● STUDY MATERIAL:

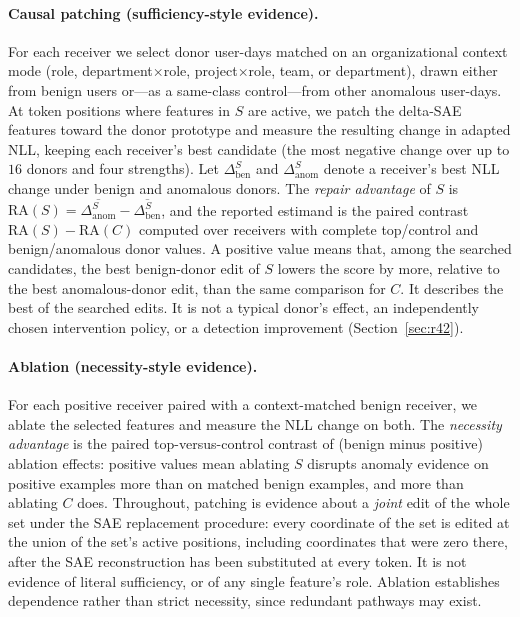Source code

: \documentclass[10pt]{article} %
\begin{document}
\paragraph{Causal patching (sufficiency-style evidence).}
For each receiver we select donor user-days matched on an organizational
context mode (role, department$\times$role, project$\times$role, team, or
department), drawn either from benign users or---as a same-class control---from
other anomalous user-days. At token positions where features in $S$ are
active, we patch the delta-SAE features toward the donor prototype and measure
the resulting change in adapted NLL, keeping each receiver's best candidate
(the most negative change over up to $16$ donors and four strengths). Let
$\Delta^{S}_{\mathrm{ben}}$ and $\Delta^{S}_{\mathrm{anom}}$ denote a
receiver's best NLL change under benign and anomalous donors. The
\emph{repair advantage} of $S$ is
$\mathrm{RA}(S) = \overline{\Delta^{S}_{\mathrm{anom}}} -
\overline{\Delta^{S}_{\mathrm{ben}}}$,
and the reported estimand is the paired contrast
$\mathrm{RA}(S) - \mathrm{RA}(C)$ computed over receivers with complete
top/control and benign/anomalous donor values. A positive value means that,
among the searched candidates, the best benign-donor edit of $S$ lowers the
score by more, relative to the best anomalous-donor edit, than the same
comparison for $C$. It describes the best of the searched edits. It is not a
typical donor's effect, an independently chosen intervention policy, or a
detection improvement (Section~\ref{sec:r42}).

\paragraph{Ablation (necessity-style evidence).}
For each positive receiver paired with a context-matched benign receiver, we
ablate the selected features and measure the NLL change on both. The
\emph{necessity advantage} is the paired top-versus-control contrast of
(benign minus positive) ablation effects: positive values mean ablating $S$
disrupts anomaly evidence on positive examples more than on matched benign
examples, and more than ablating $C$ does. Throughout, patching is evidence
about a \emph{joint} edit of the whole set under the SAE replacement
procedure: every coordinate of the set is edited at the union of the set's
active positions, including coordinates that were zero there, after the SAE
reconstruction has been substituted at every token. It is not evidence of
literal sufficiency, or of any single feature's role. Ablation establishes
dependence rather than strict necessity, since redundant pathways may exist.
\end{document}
--
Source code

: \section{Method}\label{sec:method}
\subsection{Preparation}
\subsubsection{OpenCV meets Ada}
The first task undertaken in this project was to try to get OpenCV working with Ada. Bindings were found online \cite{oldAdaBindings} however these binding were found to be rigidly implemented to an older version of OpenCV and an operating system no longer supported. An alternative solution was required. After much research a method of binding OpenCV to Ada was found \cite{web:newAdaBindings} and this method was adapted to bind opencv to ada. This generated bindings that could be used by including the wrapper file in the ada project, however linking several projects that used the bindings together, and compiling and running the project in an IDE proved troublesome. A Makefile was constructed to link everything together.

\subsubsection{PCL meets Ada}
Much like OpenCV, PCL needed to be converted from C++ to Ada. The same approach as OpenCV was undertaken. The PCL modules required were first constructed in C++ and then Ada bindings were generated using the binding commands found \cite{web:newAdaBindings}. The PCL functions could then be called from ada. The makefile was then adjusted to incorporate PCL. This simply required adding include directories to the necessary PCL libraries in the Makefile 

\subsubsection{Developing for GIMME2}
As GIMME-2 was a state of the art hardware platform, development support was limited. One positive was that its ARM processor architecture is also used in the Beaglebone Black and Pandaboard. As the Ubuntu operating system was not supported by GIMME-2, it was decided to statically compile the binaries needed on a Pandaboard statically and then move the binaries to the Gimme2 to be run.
--
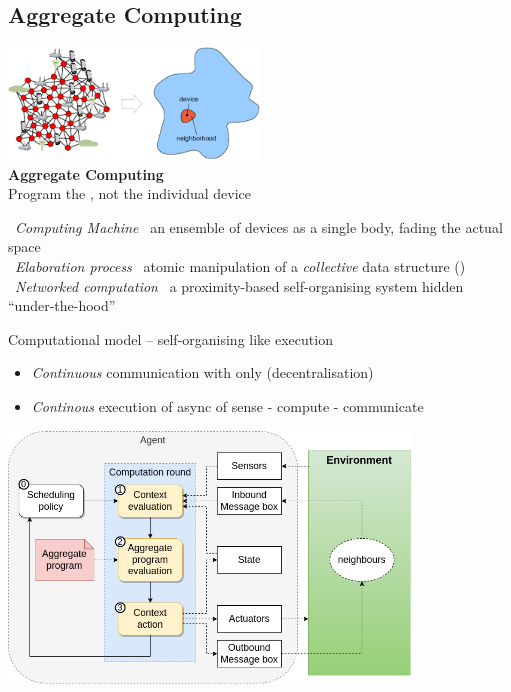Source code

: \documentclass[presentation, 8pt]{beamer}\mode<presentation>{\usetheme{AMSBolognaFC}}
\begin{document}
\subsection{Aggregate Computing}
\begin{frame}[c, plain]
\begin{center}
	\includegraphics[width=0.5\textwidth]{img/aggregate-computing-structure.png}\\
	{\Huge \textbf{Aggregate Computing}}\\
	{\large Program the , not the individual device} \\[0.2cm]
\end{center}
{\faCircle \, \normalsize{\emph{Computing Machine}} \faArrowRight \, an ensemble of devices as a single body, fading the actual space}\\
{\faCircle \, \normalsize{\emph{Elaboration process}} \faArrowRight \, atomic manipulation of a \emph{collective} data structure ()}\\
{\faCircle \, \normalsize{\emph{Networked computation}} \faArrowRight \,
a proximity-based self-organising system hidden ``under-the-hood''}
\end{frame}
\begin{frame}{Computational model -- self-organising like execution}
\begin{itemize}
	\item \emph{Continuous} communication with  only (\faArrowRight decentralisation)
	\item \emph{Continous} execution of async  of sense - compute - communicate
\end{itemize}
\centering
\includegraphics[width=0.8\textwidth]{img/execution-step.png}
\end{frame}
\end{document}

● EXERCISE PROMPT: Go through the records above and return every line that holds the string "begin".

● TASK RESPONSE:
\begin{document}
\begin{document}
\begin{frame}[c, plain]
\begin{center}
\begin{frame}{Computational model -- self-organising like execution}
\begin{itemize}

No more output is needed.